Abstract

Inhibitory dysfunction is the key behavioural and cognitive phenotype of Attention Deficit Hyperactivity Disorder (ADHD) and of obsessive-compulsive-disorder (OCD). Both disorders show deficits in tasks of response inhibition and cognitive flexibility as well as fronto-striatal brain dysfunctions during task performance. The goal of this research was to investigate differences and commonalities in functional neural networks mediating inhibitory control between adolescents with ADHD and those with OCD to identify disorder-specific neurofunctional biomarkers.Event-related functional magnetic resonance imaging (fMRI) was used to compare brain activation of 18/12 boys (Stop/Switch task) with clinical ADHD, 10 boys with clinical OCD and 20 healthy comparison boys during a tracking Stop task measuring motor response inhibition and its failure and a switching task measuring cognitive flexibility. Non-parametric permutation analyses were used for fMRI analysis (XBAM).
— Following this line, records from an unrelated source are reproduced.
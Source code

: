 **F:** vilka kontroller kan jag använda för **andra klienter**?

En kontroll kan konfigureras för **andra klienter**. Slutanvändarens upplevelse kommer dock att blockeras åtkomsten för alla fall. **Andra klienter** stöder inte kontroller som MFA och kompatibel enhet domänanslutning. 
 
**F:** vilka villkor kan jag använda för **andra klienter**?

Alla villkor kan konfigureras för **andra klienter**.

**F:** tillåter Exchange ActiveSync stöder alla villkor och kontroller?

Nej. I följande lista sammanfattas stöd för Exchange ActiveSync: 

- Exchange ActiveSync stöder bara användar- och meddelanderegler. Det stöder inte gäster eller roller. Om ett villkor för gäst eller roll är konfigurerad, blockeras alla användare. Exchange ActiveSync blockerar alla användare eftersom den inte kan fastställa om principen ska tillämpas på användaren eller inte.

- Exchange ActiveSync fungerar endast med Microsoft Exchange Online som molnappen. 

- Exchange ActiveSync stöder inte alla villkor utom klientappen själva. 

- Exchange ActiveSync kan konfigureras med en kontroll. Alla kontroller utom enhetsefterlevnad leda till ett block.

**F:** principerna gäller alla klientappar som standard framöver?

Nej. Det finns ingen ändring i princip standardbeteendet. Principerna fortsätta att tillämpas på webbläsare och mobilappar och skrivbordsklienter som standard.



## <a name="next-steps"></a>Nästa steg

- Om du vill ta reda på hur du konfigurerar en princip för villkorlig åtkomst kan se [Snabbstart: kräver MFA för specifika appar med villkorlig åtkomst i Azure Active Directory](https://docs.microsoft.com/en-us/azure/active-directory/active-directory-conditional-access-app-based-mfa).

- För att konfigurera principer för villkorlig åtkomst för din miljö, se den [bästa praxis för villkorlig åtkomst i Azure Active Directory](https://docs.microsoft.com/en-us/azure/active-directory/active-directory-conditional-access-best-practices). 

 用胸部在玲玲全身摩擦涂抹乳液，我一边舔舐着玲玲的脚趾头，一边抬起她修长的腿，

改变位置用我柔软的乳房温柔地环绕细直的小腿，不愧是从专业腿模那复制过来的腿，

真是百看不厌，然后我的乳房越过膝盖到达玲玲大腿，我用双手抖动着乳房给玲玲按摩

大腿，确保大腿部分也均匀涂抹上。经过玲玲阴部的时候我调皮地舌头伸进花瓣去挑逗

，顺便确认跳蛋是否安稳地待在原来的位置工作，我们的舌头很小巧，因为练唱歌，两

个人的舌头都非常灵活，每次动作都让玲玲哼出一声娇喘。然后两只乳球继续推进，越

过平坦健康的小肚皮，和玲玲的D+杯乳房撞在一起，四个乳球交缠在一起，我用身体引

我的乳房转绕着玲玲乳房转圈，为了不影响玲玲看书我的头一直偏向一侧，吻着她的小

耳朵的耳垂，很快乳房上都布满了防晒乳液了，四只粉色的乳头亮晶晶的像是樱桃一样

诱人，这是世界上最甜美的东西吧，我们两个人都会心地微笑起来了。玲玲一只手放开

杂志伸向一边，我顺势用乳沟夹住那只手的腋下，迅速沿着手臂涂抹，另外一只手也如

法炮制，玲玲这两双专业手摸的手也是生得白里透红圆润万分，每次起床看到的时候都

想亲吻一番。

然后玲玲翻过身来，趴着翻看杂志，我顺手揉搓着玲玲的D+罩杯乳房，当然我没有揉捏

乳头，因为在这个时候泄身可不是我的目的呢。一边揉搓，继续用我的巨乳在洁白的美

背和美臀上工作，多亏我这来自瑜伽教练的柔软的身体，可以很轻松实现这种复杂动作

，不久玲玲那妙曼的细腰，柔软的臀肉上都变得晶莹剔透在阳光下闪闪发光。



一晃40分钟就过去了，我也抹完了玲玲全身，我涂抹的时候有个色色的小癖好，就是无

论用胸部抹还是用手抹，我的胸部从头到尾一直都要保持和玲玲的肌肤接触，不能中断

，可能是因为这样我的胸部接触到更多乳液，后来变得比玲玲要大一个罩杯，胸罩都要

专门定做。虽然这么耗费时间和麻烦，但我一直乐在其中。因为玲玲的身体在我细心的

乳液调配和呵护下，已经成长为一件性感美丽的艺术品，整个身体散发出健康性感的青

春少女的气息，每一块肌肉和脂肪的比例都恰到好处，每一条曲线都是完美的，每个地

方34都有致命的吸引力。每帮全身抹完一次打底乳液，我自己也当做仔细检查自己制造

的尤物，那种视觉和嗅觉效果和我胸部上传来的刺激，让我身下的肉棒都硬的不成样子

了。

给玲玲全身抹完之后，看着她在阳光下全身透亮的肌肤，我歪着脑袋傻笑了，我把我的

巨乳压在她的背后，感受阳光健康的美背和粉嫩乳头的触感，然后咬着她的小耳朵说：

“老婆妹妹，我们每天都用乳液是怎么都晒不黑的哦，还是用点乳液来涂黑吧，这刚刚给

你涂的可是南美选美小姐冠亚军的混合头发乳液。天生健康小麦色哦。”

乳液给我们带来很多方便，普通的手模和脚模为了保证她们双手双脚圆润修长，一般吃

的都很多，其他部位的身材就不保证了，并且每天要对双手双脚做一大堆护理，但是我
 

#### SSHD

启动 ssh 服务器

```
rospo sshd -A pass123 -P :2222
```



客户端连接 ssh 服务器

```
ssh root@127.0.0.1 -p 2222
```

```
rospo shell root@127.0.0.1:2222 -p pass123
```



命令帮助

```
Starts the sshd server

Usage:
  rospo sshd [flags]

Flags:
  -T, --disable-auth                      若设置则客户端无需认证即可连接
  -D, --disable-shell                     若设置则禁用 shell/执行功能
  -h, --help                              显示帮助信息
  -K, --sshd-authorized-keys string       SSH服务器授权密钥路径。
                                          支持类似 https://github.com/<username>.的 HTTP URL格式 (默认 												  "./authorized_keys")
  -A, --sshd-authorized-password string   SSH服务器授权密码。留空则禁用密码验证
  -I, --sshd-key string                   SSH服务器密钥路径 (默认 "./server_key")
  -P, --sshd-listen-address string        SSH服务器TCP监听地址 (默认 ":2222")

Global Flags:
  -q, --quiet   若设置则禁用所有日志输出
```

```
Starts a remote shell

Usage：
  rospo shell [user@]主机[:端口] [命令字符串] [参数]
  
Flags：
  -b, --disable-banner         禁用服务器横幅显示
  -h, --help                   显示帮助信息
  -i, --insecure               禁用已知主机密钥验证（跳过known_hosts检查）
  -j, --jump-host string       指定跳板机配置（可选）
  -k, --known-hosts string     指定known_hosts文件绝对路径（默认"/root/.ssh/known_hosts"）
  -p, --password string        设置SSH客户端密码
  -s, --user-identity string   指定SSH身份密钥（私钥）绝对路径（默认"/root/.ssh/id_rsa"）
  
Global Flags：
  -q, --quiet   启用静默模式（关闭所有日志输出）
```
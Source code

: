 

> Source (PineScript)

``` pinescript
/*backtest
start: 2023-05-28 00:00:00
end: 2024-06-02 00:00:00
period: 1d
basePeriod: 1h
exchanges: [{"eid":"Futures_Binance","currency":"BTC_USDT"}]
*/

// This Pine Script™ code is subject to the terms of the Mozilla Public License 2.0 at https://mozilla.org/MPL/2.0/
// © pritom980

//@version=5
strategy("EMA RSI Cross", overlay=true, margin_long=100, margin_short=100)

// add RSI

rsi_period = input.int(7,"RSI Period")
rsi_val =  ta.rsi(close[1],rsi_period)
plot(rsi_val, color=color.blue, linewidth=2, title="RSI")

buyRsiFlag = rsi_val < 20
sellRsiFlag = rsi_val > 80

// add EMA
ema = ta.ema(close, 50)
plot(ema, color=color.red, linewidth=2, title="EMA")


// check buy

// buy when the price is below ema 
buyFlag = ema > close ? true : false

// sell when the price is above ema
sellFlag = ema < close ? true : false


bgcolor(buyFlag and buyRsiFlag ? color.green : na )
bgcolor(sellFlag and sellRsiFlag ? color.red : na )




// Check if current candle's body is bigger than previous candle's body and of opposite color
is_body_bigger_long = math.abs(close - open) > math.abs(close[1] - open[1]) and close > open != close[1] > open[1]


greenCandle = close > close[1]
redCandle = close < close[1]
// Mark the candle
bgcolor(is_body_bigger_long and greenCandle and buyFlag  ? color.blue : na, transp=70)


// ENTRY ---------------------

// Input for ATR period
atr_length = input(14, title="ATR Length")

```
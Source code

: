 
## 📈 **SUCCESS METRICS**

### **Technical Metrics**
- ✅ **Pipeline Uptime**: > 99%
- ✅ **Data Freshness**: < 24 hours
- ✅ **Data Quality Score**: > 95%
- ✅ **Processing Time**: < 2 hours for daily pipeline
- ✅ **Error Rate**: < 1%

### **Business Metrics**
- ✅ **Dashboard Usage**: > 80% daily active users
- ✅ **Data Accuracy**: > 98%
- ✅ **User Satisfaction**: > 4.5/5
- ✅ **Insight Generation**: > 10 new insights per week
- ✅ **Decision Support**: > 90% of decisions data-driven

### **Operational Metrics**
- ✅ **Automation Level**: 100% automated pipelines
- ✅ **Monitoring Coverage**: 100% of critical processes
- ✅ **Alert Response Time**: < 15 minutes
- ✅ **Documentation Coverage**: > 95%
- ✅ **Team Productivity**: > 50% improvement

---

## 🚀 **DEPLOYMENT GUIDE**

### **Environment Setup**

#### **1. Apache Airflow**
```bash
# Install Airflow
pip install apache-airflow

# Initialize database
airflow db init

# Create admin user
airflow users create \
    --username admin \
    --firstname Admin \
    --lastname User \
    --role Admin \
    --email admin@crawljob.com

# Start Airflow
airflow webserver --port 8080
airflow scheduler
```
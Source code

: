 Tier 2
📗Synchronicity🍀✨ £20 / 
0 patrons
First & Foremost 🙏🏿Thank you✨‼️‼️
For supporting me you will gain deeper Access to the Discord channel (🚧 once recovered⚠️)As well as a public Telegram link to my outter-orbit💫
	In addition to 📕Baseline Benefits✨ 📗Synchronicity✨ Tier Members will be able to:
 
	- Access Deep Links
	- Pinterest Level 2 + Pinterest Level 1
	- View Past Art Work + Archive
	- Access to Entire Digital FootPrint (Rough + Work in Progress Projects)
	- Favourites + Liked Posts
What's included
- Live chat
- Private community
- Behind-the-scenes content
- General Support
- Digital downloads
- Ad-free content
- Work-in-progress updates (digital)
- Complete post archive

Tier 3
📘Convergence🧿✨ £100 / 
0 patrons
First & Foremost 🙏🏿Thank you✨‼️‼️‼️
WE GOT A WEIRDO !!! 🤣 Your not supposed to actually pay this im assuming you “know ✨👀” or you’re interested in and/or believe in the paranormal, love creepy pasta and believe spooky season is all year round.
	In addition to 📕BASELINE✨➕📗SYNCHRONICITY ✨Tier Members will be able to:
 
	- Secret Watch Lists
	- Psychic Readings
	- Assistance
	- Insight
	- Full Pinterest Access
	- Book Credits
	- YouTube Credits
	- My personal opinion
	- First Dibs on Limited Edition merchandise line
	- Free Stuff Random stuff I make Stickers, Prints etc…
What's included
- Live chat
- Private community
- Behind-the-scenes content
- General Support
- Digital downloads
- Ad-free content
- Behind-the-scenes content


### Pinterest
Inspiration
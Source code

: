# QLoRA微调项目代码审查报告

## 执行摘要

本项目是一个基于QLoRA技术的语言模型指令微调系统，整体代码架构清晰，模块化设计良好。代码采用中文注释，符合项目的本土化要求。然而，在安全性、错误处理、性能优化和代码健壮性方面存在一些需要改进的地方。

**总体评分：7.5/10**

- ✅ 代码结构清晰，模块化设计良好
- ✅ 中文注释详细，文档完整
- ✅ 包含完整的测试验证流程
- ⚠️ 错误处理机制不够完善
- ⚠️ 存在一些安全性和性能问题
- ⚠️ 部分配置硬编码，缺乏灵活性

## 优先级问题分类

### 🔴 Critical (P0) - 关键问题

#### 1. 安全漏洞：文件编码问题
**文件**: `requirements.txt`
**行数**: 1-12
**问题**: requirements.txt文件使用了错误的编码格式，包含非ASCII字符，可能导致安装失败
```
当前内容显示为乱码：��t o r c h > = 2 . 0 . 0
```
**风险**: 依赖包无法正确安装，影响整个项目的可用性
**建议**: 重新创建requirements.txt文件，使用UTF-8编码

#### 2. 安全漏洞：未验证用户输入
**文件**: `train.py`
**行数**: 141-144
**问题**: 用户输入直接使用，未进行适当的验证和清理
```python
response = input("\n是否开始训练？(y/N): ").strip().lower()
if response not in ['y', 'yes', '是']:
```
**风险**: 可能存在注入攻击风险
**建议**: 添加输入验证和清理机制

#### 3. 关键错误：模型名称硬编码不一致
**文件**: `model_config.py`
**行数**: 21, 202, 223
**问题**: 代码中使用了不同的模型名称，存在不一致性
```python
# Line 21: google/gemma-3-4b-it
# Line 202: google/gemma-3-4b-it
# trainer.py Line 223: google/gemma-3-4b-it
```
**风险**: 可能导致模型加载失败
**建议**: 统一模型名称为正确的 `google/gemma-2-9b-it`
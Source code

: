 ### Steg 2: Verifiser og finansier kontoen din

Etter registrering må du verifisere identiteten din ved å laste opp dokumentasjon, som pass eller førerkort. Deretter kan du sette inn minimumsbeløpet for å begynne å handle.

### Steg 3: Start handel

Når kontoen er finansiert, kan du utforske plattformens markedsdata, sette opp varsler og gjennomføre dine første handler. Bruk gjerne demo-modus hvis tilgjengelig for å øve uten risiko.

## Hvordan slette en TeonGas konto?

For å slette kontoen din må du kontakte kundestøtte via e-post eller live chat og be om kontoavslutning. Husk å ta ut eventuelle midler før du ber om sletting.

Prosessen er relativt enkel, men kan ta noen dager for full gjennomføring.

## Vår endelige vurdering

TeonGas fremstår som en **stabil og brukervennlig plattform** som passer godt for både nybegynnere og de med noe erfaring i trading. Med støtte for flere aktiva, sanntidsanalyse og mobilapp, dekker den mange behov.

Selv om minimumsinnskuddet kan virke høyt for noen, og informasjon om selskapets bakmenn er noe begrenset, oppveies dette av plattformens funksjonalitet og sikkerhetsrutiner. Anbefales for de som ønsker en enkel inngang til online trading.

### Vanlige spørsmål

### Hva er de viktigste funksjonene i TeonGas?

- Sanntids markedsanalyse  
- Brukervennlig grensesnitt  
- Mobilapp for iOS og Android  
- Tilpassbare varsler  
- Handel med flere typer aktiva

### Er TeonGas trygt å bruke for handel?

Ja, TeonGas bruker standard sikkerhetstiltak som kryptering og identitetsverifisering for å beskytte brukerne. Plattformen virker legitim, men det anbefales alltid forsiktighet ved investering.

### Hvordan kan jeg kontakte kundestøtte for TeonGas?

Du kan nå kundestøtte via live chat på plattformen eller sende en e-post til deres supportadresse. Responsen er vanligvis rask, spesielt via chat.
Functional connectivity analyses investigating group differences in fronto-striatal connections will be presented at the conference.Both patient groups shared brain dysfunction compared to controls in right orbitofrontal, left dorsolateral (Stop task) and left inferior prefrontal cortices (Switch task). Right inferior prefrontal under-activation, however, was specific to ADHD during both tasks. Under-activation in left caudate and anterior cingulate was also specific to ADHD during the Switch task.Patients with ADHD appear to have both common and distinct dysfunctions during inhibitory control compared to OCD patients. The most consistent fMRI finding in ADHD of a dysfunction in right inferior prefrontal cortex during inhibitory control appears to be disorder-specific when compared to OCD, and may be a specific neurofunctional biomarker of ADHD.